The big update tonight came in the Google Drive app. When the Google Drive app was originally released it was depressingly limited in its capabilities. Other than renaming and deleting files it was basically useless. Recently the Google Drive app added document editing, and now, the Google Drive app finally adds spreadsheet editing and file uploading to its range of features. Now, Google Drive users can create, edit and collaborate on spreadsheets that they save to their Google Drive account. That, combined with Gmail’s update yesterday to allow users to attach files of up to 10 GB to their emails, makes Google Drive a powerful tool for business users.
Spreadsheets on Google Drive are much more limited than on other spreadsheet apps such as Apple’s Numbers.

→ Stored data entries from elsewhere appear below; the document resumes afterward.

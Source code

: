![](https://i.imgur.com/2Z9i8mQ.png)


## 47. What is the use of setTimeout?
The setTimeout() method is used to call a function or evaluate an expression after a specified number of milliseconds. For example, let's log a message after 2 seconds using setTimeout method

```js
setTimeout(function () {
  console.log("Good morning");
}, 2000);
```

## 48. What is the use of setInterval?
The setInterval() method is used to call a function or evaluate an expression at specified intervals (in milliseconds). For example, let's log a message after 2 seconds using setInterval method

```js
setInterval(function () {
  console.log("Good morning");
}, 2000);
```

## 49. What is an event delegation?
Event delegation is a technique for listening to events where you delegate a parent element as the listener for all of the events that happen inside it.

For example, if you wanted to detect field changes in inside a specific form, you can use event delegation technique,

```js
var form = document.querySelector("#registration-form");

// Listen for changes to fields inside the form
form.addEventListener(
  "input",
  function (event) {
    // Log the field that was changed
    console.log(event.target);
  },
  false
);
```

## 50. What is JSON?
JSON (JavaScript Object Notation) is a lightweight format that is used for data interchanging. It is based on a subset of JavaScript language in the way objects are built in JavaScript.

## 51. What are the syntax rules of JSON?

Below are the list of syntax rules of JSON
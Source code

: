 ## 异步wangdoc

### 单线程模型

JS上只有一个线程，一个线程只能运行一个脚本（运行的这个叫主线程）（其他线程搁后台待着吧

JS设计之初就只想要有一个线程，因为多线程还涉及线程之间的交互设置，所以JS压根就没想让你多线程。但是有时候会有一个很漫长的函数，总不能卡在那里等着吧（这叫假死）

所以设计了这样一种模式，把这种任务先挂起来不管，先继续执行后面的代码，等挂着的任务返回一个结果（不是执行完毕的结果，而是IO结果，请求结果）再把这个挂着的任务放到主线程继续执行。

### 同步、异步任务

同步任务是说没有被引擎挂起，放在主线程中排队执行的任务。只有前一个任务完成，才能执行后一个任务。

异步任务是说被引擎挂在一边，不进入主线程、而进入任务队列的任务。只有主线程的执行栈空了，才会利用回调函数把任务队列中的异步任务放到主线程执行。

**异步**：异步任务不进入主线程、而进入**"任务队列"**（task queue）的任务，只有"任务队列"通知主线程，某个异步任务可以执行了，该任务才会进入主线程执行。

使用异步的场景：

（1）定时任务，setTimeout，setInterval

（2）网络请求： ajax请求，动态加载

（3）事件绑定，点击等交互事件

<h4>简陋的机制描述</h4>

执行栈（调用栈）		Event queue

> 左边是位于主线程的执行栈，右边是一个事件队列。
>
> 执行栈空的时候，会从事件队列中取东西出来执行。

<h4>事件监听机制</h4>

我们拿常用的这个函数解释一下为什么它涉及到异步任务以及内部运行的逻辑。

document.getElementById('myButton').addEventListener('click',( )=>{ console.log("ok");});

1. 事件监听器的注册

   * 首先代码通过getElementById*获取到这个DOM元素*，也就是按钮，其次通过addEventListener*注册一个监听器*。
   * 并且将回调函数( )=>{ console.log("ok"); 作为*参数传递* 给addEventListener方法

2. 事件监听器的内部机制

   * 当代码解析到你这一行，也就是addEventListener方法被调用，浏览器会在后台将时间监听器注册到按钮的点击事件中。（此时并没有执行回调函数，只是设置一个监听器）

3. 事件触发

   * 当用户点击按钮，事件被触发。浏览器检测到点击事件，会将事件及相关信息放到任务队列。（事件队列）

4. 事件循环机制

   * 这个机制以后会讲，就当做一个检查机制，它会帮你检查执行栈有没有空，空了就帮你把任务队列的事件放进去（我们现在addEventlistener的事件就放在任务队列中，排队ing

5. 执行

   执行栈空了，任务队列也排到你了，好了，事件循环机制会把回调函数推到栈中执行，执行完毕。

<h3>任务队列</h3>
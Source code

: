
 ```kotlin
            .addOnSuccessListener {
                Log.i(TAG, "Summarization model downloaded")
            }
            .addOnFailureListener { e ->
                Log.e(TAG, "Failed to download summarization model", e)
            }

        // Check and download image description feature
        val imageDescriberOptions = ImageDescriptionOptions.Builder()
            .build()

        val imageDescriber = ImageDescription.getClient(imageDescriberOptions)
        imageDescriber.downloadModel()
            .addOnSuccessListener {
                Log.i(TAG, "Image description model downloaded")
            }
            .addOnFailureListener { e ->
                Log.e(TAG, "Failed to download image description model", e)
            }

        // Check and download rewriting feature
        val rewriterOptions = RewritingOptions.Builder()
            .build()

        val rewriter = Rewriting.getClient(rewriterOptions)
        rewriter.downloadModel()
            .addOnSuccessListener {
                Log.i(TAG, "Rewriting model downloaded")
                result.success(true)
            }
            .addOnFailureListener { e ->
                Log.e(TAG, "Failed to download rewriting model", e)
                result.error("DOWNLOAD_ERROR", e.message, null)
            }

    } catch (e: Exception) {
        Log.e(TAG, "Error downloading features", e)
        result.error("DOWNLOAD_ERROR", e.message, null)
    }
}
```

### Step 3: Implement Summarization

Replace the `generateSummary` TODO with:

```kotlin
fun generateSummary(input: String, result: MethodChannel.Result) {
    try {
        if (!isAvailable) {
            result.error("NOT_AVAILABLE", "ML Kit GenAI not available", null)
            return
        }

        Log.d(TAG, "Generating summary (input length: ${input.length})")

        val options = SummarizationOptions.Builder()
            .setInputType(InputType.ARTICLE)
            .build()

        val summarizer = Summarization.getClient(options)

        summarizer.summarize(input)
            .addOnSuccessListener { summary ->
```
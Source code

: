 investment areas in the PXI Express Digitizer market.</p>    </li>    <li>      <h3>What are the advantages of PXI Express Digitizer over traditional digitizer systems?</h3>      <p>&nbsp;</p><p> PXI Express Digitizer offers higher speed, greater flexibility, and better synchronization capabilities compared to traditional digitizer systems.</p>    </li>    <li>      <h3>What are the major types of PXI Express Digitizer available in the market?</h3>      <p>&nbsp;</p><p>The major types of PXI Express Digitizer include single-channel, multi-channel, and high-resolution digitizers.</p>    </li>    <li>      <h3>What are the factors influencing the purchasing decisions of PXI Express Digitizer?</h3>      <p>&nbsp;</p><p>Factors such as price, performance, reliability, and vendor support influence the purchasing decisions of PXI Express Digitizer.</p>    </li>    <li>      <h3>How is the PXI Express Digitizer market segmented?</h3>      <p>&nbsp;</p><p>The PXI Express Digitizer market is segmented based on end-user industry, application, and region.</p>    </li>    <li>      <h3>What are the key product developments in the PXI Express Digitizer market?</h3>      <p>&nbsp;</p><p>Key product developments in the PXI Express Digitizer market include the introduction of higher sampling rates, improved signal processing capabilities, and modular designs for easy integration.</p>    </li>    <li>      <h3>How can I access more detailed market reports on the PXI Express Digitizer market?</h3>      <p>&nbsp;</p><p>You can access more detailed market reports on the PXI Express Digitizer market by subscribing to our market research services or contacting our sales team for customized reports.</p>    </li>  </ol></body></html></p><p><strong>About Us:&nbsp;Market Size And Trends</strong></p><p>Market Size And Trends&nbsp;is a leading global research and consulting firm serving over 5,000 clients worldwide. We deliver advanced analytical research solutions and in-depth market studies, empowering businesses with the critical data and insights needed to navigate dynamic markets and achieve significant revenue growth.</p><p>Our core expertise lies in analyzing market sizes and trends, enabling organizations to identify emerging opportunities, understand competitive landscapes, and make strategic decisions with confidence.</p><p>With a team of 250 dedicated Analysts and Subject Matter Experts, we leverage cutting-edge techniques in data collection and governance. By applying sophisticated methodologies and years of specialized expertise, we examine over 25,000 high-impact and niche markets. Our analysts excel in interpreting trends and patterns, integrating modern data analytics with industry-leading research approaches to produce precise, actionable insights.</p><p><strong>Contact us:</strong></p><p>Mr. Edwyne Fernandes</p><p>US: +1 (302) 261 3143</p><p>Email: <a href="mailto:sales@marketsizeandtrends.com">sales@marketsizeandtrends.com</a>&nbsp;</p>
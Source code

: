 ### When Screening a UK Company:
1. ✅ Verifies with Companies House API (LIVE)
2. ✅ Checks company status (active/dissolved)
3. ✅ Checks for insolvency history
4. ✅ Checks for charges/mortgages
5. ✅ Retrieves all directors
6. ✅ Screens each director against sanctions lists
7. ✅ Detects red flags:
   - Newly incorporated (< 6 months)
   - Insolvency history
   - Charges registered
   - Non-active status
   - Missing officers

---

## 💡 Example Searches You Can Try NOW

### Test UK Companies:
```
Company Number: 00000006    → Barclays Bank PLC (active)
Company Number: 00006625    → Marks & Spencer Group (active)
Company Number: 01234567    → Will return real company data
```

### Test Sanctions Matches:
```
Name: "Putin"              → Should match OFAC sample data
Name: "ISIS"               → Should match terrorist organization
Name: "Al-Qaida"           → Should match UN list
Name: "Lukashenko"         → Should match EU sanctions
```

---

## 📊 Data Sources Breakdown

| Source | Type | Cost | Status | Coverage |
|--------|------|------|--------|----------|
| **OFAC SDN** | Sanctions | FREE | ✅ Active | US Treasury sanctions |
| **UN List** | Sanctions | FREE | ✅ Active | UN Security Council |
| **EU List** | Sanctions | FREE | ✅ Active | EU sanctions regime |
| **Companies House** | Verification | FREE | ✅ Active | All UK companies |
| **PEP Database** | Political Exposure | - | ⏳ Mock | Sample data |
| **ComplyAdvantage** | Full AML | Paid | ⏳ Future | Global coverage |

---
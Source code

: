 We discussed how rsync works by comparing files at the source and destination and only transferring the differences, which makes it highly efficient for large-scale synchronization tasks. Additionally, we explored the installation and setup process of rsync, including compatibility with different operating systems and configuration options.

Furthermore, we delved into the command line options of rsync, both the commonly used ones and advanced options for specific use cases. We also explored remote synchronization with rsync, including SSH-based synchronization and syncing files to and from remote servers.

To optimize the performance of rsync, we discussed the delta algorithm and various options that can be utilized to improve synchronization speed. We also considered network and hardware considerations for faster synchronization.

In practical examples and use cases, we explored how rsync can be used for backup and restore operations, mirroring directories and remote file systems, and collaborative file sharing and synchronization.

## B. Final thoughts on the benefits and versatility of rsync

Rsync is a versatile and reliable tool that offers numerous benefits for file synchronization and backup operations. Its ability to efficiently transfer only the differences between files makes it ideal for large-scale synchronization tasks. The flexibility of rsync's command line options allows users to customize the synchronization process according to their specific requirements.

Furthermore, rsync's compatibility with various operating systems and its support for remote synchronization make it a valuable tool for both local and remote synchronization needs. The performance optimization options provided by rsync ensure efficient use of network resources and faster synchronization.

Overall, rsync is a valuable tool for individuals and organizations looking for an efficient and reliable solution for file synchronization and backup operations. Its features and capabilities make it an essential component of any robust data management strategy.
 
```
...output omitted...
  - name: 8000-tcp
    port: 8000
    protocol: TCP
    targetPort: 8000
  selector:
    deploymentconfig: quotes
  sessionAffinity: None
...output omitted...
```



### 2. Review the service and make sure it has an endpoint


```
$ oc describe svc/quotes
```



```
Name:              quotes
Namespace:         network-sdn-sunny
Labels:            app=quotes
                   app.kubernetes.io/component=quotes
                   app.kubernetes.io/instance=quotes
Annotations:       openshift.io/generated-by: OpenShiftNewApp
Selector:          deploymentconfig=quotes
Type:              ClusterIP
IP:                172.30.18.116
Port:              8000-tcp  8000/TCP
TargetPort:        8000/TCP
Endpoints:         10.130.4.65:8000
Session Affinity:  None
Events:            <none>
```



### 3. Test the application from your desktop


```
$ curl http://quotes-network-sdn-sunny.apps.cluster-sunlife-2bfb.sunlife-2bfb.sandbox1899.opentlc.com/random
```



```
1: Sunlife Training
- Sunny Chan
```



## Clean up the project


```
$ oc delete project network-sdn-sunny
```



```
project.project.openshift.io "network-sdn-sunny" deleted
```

However, the Drive app loads spreadsheets significantly faster than Numbers. The Drive app leans towards the more practical and less pretty, but in a usable, well designed manner. Just like document editing in Drive, formatting options are in the graphic menu along the top of the screen. Notably missing is number formatting. Even though you can bold, underline, strike-through and left, right and center align your cells, you cannot choose whether they are formatted as numbers, dates, times, or currency. The formatting is assumed based on what you enter into the cell, and cannot be changed. So, if you enter “1/4” Google Drive assumes you are entering a date and changes it to 1/4/2012. That is problematic if you were intending it to read “one quarter” or “one divided by four”. Formats can, of course, be changed on a desktop in the web in Google Chrome, but that is an annoying extra step. Hopefully, that will be changed in a future update.
As usual, Google has brought good updates to an app that is slowly growing in usefulness and power. When it was launched, Google Docs was clunky and terribly under-powered. With each new update, Google Drive becomes more and more of a powerhouse that makes Google serious competition for Microsoft’s legendary stronghold, the enterprise.
The Google Drive app is available in the Apple App Store for iPhone, iPad and iPod touch for free.